### Task goal
Reproduce the following data exactly, minus any images.
--- Study material Enclosed Below ---
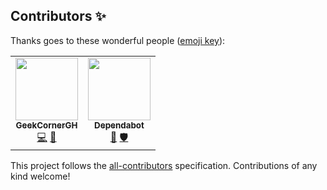 ## Contributors ✨

Thanks goes to these wonderful people ([emoji key](https://allcontributors.org/docs/en/emoji-key)):

<!-- ALL-CONTRIBUTORS-LIST:START - Do not remove or modify this section -->
<!-- prettier-ignore-start -->
<!-- markdownlint-disable -->
<table>
  <tr>
    <td align="center"><a href="https://ytgeek.gq"><img src="https://avatars.githubusercontent.com/u/45696571?v=4?s=100" width="100px;" alt=""/><br /><sub><b>GeekCornerGH</b></sub></a><br /><a href="https://github.com/GeekCornerGH/Threema-For-Desktop/commits?author=GeekCornerGH" title="Code">💻</a> <a href="https://github.com/GeekCornerGH/Threema-For-Desktop/commits?author=GeekCornerGH" title="Documentation">📖</a></td>
    <td align="center"><a href="https://dependabot.com"><img src="https://avatars2.githubusercontent.com/u/36207117?v=4?s=100" width="100px;" alt=""/><br /><sub><b>Dependabot</b></sub></a><br /><a href="#" title="Tools">🔧</a> <a href="#" title="Security">🛡️</a></td>
  </tr>
</table>

<!-- markdownlint-enable -->
<!-- prettier-ignore-end -->
<!-- ALL-CONTRIBUTORS-LIST:END -->

This project follows the [all-contributors](https://github.com/all-contributors/all-contributors) specification. Contributions of any kind welcome!
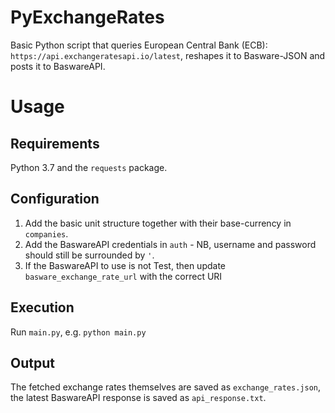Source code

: # PyExchangeRates
Basic Python script that queries European Central Bank (ECB): `https://api.exchangeratesapi.io/latest`, reshapes it to Basware-JSON and posts it to BaswareAPI.

# Usage
## Requirements
Python 3.7 and the `requests` package.

## Configuration
1. Add the basic unit structure together with their base-currency in `companies`.
1. Add the BaswareAPI credentials in `auth` - NB, username and password should still be surrounded by `'`.
1. If the BaswareAPI to use is not Test, then update `basware_exchange_rate_url` with the correct URI

## Execution
Run `main.py`, e.g. `python main.py`

## Output
The fetched exchange rates themselves are saved as `exchange_rates.json`, the latest BaswareAPI response is saved as `api_response.txt`.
--- End of Enclosed Study material ---
### Task response
 ## Contributors ✨

Thanks goes to these wonderful people ([emoji key](https://allcontributors.org/docs/en/emoji-key)):

<!-- ALL-CONTRIBUTORS-LIST:START - Do not remove or modify this section -->
<!-- prettier-ignore-start -->
<!-- markdownlint-disable -->
<table>
  <tr>
    <td align="center"><a href="https://ytgeek.gq"><img src="https://avatars.githubusercontent.com/u/45696571?v=4?s=100" width="100px;" alt=""/><br /><sub><b>GeekCornerGH</b></sub></a><br /><a href="https://github.com/GeekCornerGH/Threema-For-Desktop/commits?author=GeekCornerGH" title="Code">💻</a> <a href="https://github.com/GeekCornerGH/Threema-For-Desktop/commits?author=GeekCornerGH" title="Documentation">📖</a></td>
    <td align="center"><a href="https://dependabot.com"><img src="https://avatars2.githubusercontent.com/u/36207117?v=4?s=100" width="100px;" alt=""/><br /><sub><b>Dependabot</b></sub></a><br /><a href="#" title="Tools">🔧</a> <a href="#" title="Security">🛡️</a></td>
  </tr>
</table>

<!-- markdownlint-enable -->
<!-- prettier-ignore-end -->
<!-- ALL-CONTRIBUTORS-LIST:END -->

This project follows the [all-contributors](https://github.com/all-contributors/all-contributors) specification. Contributions of any kind welcome!
Source code

: # PyExchangeRates
Basic Python script that queries European Central Bank (ECB): `https://api.exchangeratesapi.io/latest`, reshapes it to Basware-JSON and posts it to BaswareAPI.

# Usage
## Requirements
Python 3.7 and the `requests` package.

## Configuration
1. Add the basic unit structure together with their base-currency in `companies`.
1. Add the BaswareAPI credentials in `auth` - NB, username and password should still be surrounded by `'`.
1. If the BaswareAPI to use is not Test, then update `basware_exchange_rate_url` with the correct URI

## Execution
Run `main.py`, e.g. `python main.py`

## Output
The fetched exchange rates themselves are saved as `exchange_rates.json`, the latest BaswareAPI response is saved as `api_response.txt`.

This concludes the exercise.